Además de entregar los modelos a las screenreg , texreg o htmlreg directamente, es posible guardar primero la información extraída en un objeto texreg y manipularla antes de mostrar o guardar la tabla. El valor agregado es que incluso los cambios complejos en una tabla son fáciles de aplicar de esta manera. Por ejemplo, es posible cambiar el nombre de los coeficientes o las estadísticas GOF, agregar nuevas filas, cambiar el nombre de un modelo, modificar los valores o cambiar el orden de los coeficientes o las estadísticas GOF. Así es como puede hacer eso: Primero, llame a la función de extract para guardar la información en un objeto texreg :

tr <- extract(model.output.1)

Puede mostrar el contenido del objeto texreg simplemente llamando a tr , que muestra el siguiente resultado:

No standard errors and p-values were defined for this texreg object. coef.

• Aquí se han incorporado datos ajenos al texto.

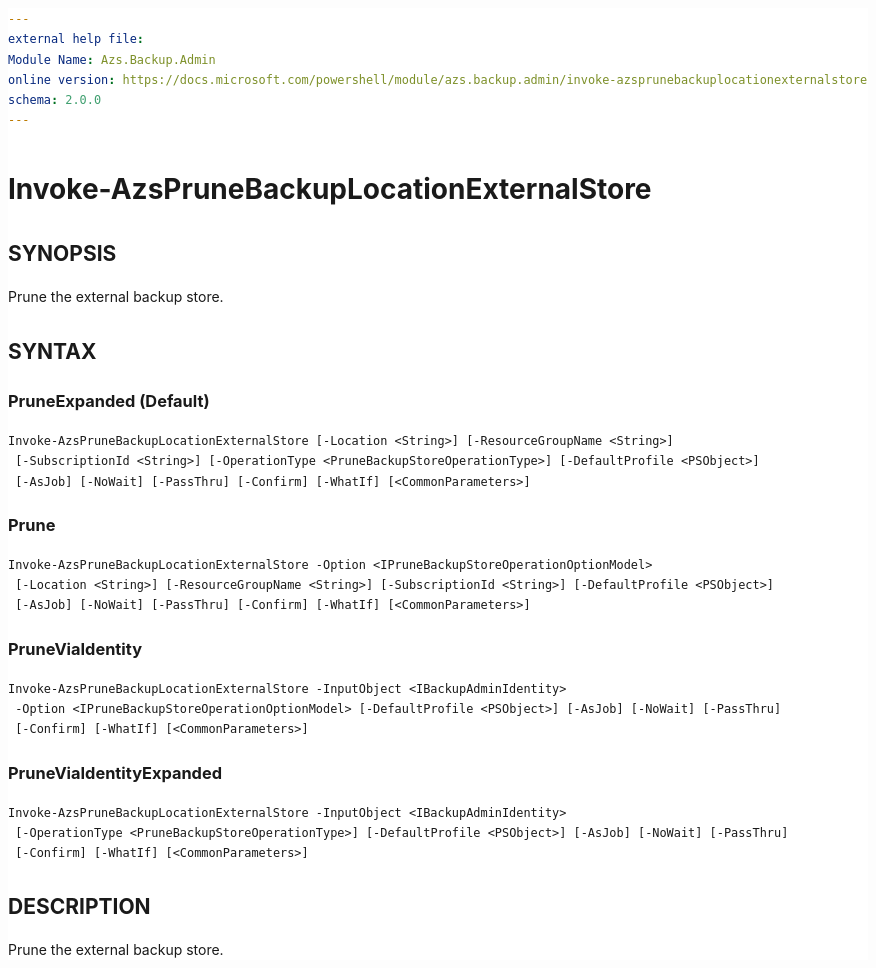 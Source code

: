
 ```yaml
---
external help file:
Module Name: Azs.Backup.Admin
online version: https://docs.microsoft.com/powershell/module/azs.backup.admin/invoke-azsprunebackuplocationexternalstore
schema: 2.0.0
---
```


# Invoke-AzsPruneBackupLocationExternalStore

## SYNOPSIS
Prune the external backup store.

## SYNTAX

### PruneExpanded (Default)
```
Invoke-AzsPruneBackupLocationExternalStore [-Location <String>] [-ResourceGroupName <String>]
 [-SubscriptionId <String>] [-OperationType <PruneBackupStoreOperationType>] [-DefaultProfile <PSObject>]
 [-AsJob] [-NoWait] [-PassThru] [-Confirm] [-WhatIf] [<CommonParameters>]
```

### Prune
```
Invoke-AzsPruneBackupLocationExternalStore -Option <IPruneBackupStoreOperationOptionModel>
 [-Location <String>] [-ResourceGroupName <String>] [-SubscriptionId <String>] [-DefaultProfile <PSObject>]
 [-AsJob] [-NoWait] [-PassThru] [-Confirm] [-WhatIf] [<CommonParameters>]
```

### PruneViaIdentity
```
Invoke-AzsPruneBackupLocationExternalStore -InputObject <IBackupAdminIdentity>
 -Option <IPruneBackupStoreOperationOptionModel> [-DefaultProfile <PSObject>] [-AsJob] [-NoWait] [-PassThru]
 [-Confirm] [-WhatIf] [<CommonParameters>]
```

### PruneViaIdentityExpanded
```
Invoke-AzsPruneBackupLocationExternalStore -InputObject <IBackupAdminIdentity>
 [-OperationType <PruneBackupStoreOperationType>] [-DefaultProfile <PSObject>] [-AsJob] [-NoWait] [-PassThru]
 [-Confirm] [-WhatIf] [<CommonParameters>]
```

## DESCRIPTION
Prune the external backup store.
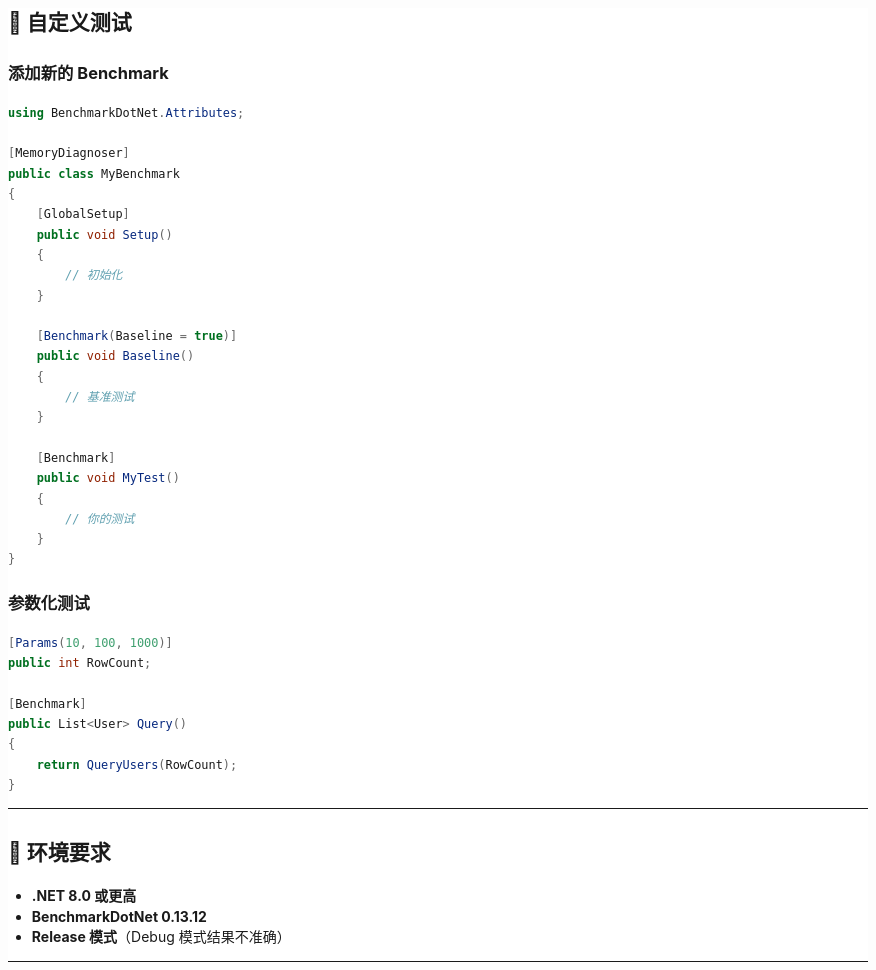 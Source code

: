 
## 📝 自定义测试

### 添加新的 Benchmark

```csharp
using BenchmarkDotNet.Attributes;

[MemoryDiagnoser]
public class MyBenchmark
{
    [GlobalSetup]
    public void Setup()
    {
        // 初始化
    }

    [Benchmark(Baseline = true)]
    public void Baseline()
    {
        // 基准测试
    }

    [Benchmark]
    public void MyTest()
    {
        // 你的测试
    }
}
```

### 参数化测试

```csharp
[Params(10, 100, 1000)]
public int RowCount;

[Benchmark]
public List<User> Query()
{
    return QueryUsers(RowCount);
}
```

---

## 🔧 环境要求

- **.NET 8.0 或更高**
- **BenchmarkDotNet 0.13.12**
- **Release 模式**（Debug 模式结果不准确）

---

Intercept -1.83522343 RACE -0.62522179 DCAPS 1.31442834 PSA 0.04686106 GOF dec. places MSE 0.2029470 TRUE R^2 0.1562137 TRUE LogLoss 0.5920097 TRUE Mean Per-Class Error 0.3612191 TRUE AUC 0.7185655 TRUE Gini 0.4371311 TRUE Null Deviance 512.2888402 TRUE Residual Deviance 449.9273825 TRUE AIC 457.9273825 TRUE

Alternativamente, esta es la estructura del objeto como se muestra por str(tr) :

Formal class ''texreg'' [package "texreg"] with 10 slots ..@ coef.names : chr [1:4] "Intercept" "RACE" "DCAPS" "PSA" ..@ coef : num [1:4] -1.8352 -0.6252 1.3144 0.0469 ..@ se : num(0) ..@ pvalues : num(0) ..@ ci.low : num(0) ..@ ci.up : num(0) ..@ gof.names : chr [1:9] "MSE" "R^2" "LogLoss" "Mean Per-Class Error" ... ..@ gof : num [1:9] 0.203 0.156 0.592 0.361 0.719 ... ..@ gof.decimal: logi [1:9] TRUE TRUE TRUE TRUE TRUE TRUE ... ..@ model.name : chr(0)

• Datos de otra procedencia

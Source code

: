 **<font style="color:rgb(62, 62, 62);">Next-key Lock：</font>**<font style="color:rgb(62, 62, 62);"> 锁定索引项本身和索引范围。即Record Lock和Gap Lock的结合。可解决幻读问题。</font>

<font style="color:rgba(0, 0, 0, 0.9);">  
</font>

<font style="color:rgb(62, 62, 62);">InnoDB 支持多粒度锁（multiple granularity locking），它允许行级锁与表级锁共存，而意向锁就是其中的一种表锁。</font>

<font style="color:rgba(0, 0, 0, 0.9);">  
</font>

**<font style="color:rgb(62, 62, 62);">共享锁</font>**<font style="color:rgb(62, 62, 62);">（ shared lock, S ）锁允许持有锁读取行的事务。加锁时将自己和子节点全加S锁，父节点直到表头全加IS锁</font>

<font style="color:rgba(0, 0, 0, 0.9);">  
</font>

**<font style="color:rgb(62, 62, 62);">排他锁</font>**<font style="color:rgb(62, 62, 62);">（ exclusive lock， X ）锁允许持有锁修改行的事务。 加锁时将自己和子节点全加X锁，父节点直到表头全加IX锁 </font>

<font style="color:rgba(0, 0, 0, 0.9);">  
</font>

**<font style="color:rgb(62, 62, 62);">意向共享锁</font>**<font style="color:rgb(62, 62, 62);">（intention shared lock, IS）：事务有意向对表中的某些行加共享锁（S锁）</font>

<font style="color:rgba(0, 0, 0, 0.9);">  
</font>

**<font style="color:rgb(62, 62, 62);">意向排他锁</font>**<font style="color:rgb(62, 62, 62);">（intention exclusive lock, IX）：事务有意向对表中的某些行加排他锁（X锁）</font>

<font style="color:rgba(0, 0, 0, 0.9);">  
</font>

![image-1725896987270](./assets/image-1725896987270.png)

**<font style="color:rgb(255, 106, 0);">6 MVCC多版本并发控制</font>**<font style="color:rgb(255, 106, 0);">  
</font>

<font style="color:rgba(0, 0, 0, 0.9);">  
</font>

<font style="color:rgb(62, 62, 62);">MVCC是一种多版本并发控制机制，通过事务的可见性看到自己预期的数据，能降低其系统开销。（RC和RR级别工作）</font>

Ahora puede manipular este objeto de manera arbitraria, por ejemplo, agregar una estadística GOF:

[email protected] <- c([email protected], "new statistic") tr@gof <- c(tr@gof, 12) [email protected] <- c([email protected], FALSE)

O puede cambiar el orden de los coeficientes:

[email protected] <- [email protected][c(4, 1, 2, 3)] tr@coef <- tr@coef[c(4, 1, 2, 3)]

Cuando haya terminado con las manipulaciones, puede entregar el objeto texreg lugar del modelo original cuando llame, por ejemplo, screenreg :

screenreg(list(tr, model.output.2), custom.note = "")

El nuevo resultado se verá así:

====================================== Model 1 Model 2 -------------------------------------- PSA 0.05 0.05 Intercept -1.84 -1.11 RACE -0.63 -0.62 DCAPS 1.31 1.31 AGE -0.01 -------------------------------------- MSE 0.20 0.20 R^2 0.16 0.16 LogLoss 0.59 0.59 Mean Per-Class Error 0.36 0.38 AUC 0.72 0.72 Gini 0.44 0.44 Null Deviance 512.29 512.29 Residual Deviance 449.93 449.51 AIC 457.93 459.51 new statistic 12 ======================================

TL; DR

texreg puede ser personalizado por los usuarios. Simplemente escriba un método de extracción como el que se muestra arriba y regístrelo usando una llamada setMethods . He incluido el método H2OBinomialModel en la última versión de texreg 1.36.13, junto con una corrección de errores para usar modelos sin errores estándar (como este).